Records for this exercise —

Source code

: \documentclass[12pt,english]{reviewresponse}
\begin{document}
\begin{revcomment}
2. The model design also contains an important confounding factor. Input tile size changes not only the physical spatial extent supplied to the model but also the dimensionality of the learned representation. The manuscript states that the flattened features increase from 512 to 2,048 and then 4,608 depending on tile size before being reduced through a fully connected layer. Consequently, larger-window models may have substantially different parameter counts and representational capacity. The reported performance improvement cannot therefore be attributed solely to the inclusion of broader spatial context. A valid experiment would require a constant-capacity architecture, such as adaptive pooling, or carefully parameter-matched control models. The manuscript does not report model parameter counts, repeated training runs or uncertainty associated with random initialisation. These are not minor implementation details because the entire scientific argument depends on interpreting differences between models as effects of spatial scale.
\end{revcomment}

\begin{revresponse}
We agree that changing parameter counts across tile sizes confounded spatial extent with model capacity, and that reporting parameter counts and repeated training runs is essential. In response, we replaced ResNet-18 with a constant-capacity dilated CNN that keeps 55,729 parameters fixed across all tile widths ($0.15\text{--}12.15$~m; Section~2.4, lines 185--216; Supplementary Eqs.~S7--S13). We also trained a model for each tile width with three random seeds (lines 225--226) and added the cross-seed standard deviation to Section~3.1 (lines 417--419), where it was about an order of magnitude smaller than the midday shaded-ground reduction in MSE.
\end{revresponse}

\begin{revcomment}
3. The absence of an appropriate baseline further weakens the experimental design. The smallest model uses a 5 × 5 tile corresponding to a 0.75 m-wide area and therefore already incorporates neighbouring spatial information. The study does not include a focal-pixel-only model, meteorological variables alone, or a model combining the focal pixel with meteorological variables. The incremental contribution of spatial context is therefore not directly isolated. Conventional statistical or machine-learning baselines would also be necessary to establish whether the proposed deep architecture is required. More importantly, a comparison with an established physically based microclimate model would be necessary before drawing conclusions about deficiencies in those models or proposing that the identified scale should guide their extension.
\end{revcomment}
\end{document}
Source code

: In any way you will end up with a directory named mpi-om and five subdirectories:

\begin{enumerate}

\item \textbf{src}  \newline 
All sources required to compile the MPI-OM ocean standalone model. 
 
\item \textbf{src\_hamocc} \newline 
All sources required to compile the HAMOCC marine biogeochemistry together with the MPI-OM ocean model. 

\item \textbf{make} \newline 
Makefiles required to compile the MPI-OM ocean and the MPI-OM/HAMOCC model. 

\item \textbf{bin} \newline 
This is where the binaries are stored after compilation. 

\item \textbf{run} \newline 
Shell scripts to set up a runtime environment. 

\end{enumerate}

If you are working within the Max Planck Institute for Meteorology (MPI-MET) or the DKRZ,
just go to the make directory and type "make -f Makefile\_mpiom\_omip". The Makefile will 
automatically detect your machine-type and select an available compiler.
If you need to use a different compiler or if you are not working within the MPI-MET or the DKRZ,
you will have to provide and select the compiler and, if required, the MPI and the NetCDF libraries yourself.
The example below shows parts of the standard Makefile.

Exercise instructions —
Whatever the material above holds, copy it over exactly, line by line.

Solution to the problem —
Source code

: \documentclass[12pt,english]{reviewresponse}
\begin{document}
\begin{revcomment}
2. The model design also contains an important confounding factor. Input tile size changes not only the physical spatial extent supplied to the model but also the dimensionality of the learned representation. The manuscript states that the flattened features increase from 512 to 2,048 and then 4,608 depending on tile size before being reduced through a fully connected layer. Consequently, larger-window models may have substantially different parameter counts and representational capacity. The reported performance improvement cannot therefore be attributed solely to the inclusion of broader spatial context. A valid experiment would require a constant-capacity architecture, such as adaptive pooling, or carefully parameter-matched control models. The manuscript does not report model parameter counts, repeated training runs or uncertainty associated with random initialisation. These are not minor implementation details because the entire scientific argument depends on interpreting differences between models as effects of spatial scale.
\end{revcomment}

\begin{revresponse}
We agree that changing parameter counts across tile sizes confounded spatial extent with model capacity, and that reporting parameter counts and repeated training runs is essential. In response, we replaced ResNet-18 with a constant-capacity dilated CNN that keeps 55,729 parameters fixed across all tile widths ($0.15\text{--}12.15$~m; Section~2.4, lines 185--216; Supplementary Eqs.~S7--S13). We also trained a model for each tile width with three random seeds (lines 225--226) and added the cross-seed standard deviation to Section~3.1 (lines 417--419), where it was about an order of magnitude smaller than the midday shaded-ground reduction in MSE.
\end{revresponse}

\begin{revcomment}
3. The absence of an appropriate baseline further weakens the experimental design. The smallest model uses a 5 × 5 tile corresponding to a 0.75 m-wide area and therefore already incorporates neighbouring spatial information. The study does not include a focal-pixel-only model, meteorological variables alone, or a model combining the focal pixel with meteorological variables. The incremental contribution of spatial context is therefore not directly isolated. Conventional statistical or machine-learning baselines would also be necessary to establish whether the proposed deep architecture is required. More importantly, a comparison with an established physically based microclimate model would be necessary before drawing conclusions about deficiencies in those models or proposing that the identified scale should guide their extension.
\end{revcomment}
\end{document}
Source code

: In any way you will end up with a directory named mpi-om and five subdirectories:

\begin{enumerate}

\item \textbf{src}  \newline 
All sources required to compile the MPI-OM ocean standalone model. 
 
\item \textbf{src\_hamocc} \newline 
All sources required to compile the HAMOCC marine biogeochemistry together with the MPI-OM ocean model. 

\item \textbf{make} \newline 
Makefiles required to compile the MPI-OM ocean and the MPI-OM/HAMOCC model. 

\item \textbf{bin} \newline 
This is where the binaries are stored after compilation. 

\item \textbf{run} \newline 
Shell scripts to set up a runtime environment. 

\end{enumerate}

If you are working within the Max Planck Institute for Meteorology (MPI-MET) or the DKRZ,
just go to the make directory and type "make -f Makefile\_mpiom\_omip". The Makefile will 
automatically detect your machine-type and select an available compiler.
If you need to use a different compiler or if you are not working within the MPI-MET or the DKRZ,
you will have to provide and select the compiler and, if required, the MPI and the NetCDF libraries yourself.
The example below shows parts of the standard Makefile.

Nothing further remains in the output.